-- What needs to be done --
The answer must consist only of the lines from the line with "Open the _php.ini_" to the line with "debugging with Komodo.", both included, exactly as they stand below.

━━ Recorded data ━━

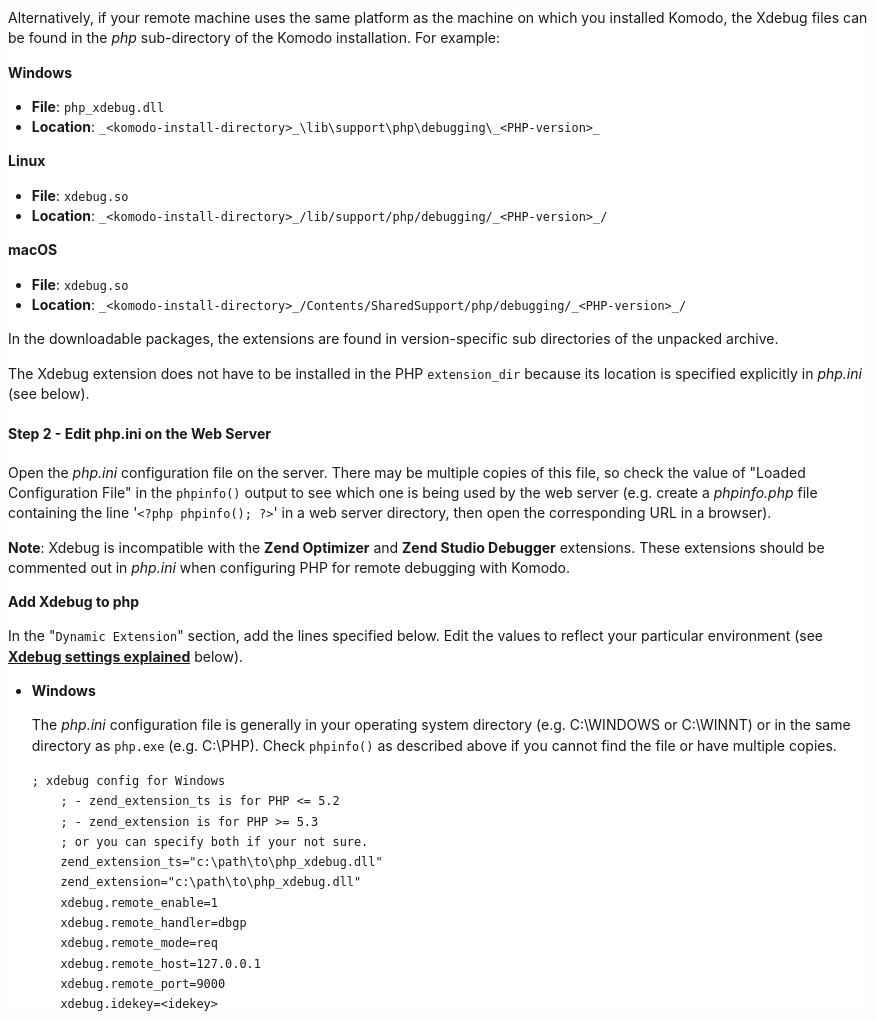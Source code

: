 Alternatively, if your remote machine uses the same platform as the machine on which you installed Komodo, the Xdebug files can be found in the _php_ sub-directory of the Komodo installation. For example:

**Windows**

- **File**: `php_xdebug.dll`
- **Location**: `_<komodo-install-directory>_\lib\support\php\debugging\_<PHP-version>_`

**Linux**

- **File**: `xdebug.so`
- **Location**: `_<komodo-install-directory>_/lib/support/php/debugging/_<PHP-version>_/`

**macOS**

- **File**: `xdebug.so`
- **Location**: `_<komodo-install-directory>_/Contents/SharedSupport/php/debugging/_<PHP-version>_/`

In the downloadable packages, the extensions are found in version-specific sub directories of the unpacked archive.

The Xdebug extension does not have to be installed in the PHP `extension_dir` because its location is specified explicitly in _php.ini_ (see below).

#### <a name="debugphp_edit_php_ini" id="debugphp_edit_php_ini">Step 2 - Edit php.ini on the Web Server</a>

Open the _php.ini_ configuration file on the server. There may be multiple copies of this file, so check the value of "Loaded Configuration File" in the `phpinfo()` output to see which one is being used by the web server (e.g. create a _phpinfo.php_ file containing the line '`<?php phpinfo(); ?>`' in a web server directory, then open the corresponding URL in a browser).

**Note**: Xdebug is incompatible with the **Zend Optimizer** and **Zend Studio Debugger** extensions. These extensions should be commented out in _php.ini_ when configuring PHP for remote debugging with Komodo.

**Add Xdebug to php**

In the "`Dynamic Extension`" section, add the lines specified below. Edit the values to reflect your particular environment (see **[Xdebug settings explained](#debugphp_xdebug_settings)** below).

*   **Windows**

    The _php.ini_ configuration file is generally in your operating system directory (e.g. C:\WINDOWS or C:\WINNT) or in the same directory as `php.exe` (e.g. C:\PHP). Check `phpinfo()` as described above if you cannot find the file or have multiple copies.

    ```
    ; xdebug config for Windows
        ; - zend_extension_ts is for PHP <= 5.2
        ; - zend_extension is for PHP >= 5.3
        ; or you can specify both if your not sure.
        zend_extension_ts="c:\path\to\php_xdebug.dll"
        zend_extension="c:\path\to\php_xdebug.dll"
        xdebug.remote_enable=1
        xdebug.remote_handler=dbgp
        xdebug.remote_mode=req
        xdebug.remote_host=127.0.0.1
        xdebug.remote_port=9000
        xdebug.idekey=<idekey>
    ```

━━━

-- Task output --
Open the _php.ini_ configuration file on the server. There may be multiple copies of this file, so check the value of "Loaded Configuration File" in the `phpinfo()` output to see which one is being used by the web server (e.g. create a _phpinfo.php_ file containing the line '`<?php phpinfo(); ?>`' in a web server directory, then open the corresponding URL in a browser).

**Note**: Xdebug is incompatible with the **Zend Optimizer** and **Zend Studio Debugger** extensions. These extensions should be commented out in _php.ini_ when configuring PHP for remote debugging with Komodo.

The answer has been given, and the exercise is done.